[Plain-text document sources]

※

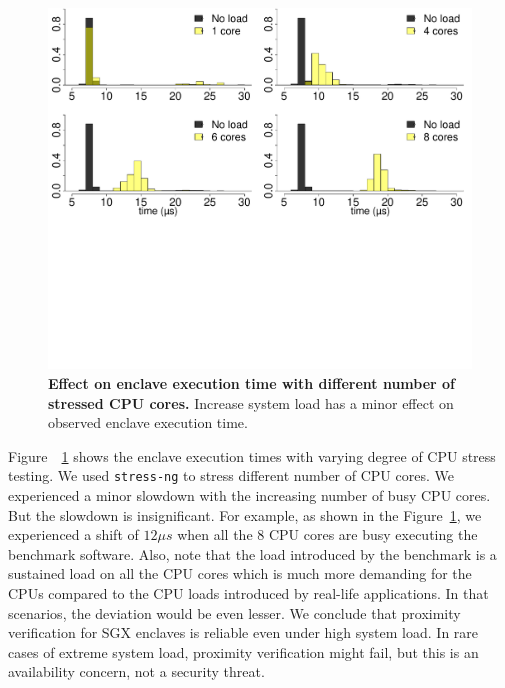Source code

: \begin{figure}[t]
  \centering
    \includegraphics[trim={0 12cm 0 0}, clip, width=\linewidth]{data/CPU_stress/allCore_SGX_1.pdf}
    \caption{\textbf{Effect on enclave execution time with different number of stressed CPU cores.} Increase system load has a minor effect on observed enclave execution time.}
    \figsaver
    \label{graph:cpuLoad_SGX}
\end{figure}

 Figure~~\ref{graph:cpuLoad_SGX} shows the enclave execution times with varying degree of CPU stress testing. We used \texttt{stress-ng} to stress different number of CPU cores. We experienced a minor slowdown with the increasing number of busy CPU cores. But the slowdown is insignificant. For example, as shown in the Figure~\ref{graph:cpuLoad_SGX}, we experienced a shift of $12\mu s$ when all the 8 CPU cores are busy executing the benchmark software. Also, note that the load introduced by the benchmark is a sustained load on all the CPU cores which is much more demanding for the CPUs compared to the CPU loads introduced by real-life applications. In that scenarios, the deviation would be even lesser. We conclude that proximity verification for SGX enclaves is reliable even under high system load. In rare cases of extreme system load, proximity verification might fail, but this is an availability concern, not a security threat.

※

= AIM OF THE EXERCISE =
Return each line from the entries above that includes "system".

= RESULT =
    \caption{\textbf{Effect on enclave execution time with different number of stressed CPU cores.} Increase system load has a minor effect on observed enclave execution time.}
 Figure~~\ref{graph:cpuLoad_SGX} shows the enclave execution times with varying degree of CPU stress testing. We used \texttt{stress-ng} to stress different number of CPU cores. We experienced a minor slowdown with the increasing number of busy CPU cores. But the slowdown is insignificant. For example, as shown in the Figure~\ref{graph:cpuLoad_SGX}, we experienced a shift of $12\mu s$ when all the 8 CPU cores are busy executing the benchmark software. Also, note that the load introduced by the benchmark is a sustained load on all the CPU cores which is much more demanding for the CPUs compared to the CPU loads introduced by real-life applications. In that scenarios, the deviation would be even lesser. We conclude that proximity verification for SGX enclaves is reliable even under high system load. In rare cases of extreme system load, proximity verification might fail, but this is an availability concern, not a security threat.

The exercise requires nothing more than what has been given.